You are viewing a plain text version of this content. The canonical link for it is here.
Posted to user@cassandra.apache.org by Christian Lorenz <Ch...@webtrekk.com> on 2017/12/01 09:04:39 UTC

Re: Node crashes on repair (Cassandra 3.11.1)

Hi Jeff,

the repairs worked fine before on version 3.9. I noticed that the validation tasks when doing a repair are not bound anymore to the concurrent_compactors value.
Is this maybe too much pressure for the node to manage, so it gets stressed too much?

Greetings,
Christian

Von: Jeff Jirsa <jj...@gmail.com>
Antworten an: "user@cassandra.apache.org" <us...@cassandra.apache.org>
Datum: Donnerstag, 30. November 2017 um 19:46
An: cassandra <us...@cassandra.apache.org>
Betreff: Re: Node crashes on repair (Cassandra 3.11.1)

That was worded poorly. The depth has a max depth of 20, the tree is the same size for any range > 2**20.

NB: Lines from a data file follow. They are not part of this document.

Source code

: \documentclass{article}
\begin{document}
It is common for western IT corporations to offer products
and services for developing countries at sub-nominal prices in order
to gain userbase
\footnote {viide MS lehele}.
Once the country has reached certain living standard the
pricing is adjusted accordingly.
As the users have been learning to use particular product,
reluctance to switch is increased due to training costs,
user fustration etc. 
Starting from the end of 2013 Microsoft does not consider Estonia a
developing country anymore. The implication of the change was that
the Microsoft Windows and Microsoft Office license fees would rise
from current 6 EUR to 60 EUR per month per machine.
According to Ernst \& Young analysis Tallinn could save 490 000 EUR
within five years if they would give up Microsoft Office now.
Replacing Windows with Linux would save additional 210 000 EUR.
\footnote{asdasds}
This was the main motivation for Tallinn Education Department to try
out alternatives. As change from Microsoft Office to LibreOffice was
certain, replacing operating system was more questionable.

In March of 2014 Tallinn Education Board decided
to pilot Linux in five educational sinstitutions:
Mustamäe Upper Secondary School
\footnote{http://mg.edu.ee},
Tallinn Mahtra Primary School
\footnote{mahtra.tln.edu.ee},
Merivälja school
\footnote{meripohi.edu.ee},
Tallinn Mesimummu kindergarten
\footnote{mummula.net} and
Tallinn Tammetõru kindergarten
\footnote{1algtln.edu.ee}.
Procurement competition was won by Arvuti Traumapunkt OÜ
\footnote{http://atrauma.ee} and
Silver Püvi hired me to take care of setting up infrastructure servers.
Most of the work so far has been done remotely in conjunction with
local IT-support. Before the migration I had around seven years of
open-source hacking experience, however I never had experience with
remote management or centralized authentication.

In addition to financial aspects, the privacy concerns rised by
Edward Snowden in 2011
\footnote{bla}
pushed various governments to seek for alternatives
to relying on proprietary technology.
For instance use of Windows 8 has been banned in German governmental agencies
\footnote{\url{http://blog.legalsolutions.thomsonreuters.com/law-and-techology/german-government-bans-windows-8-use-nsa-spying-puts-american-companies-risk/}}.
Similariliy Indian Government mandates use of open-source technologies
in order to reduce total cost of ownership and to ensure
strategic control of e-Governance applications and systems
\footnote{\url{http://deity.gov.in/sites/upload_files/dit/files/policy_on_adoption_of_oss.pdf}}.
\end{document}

On Thu, Nov 30, 2017 at 10:43 AM, Jeff Jirsa <jj...@gmail.com>> wrote:
Merkle trees have a fixed size/depth (2**20), so it’s not that, but it could be timing out elsewhere (or still running validation or something)
--
Jeff Jirsa


On Nov 30, 2017, at 10:12 AM, Javier Canillas <ja...@gmail.com>> wrote:
Christian,

I'm not an expert, but maybe the merkle tree is too big to transfer between nodes and that's why it times out. How many nodes do you have and what's the size of the keyspace? Have you ever done a successfully repair before?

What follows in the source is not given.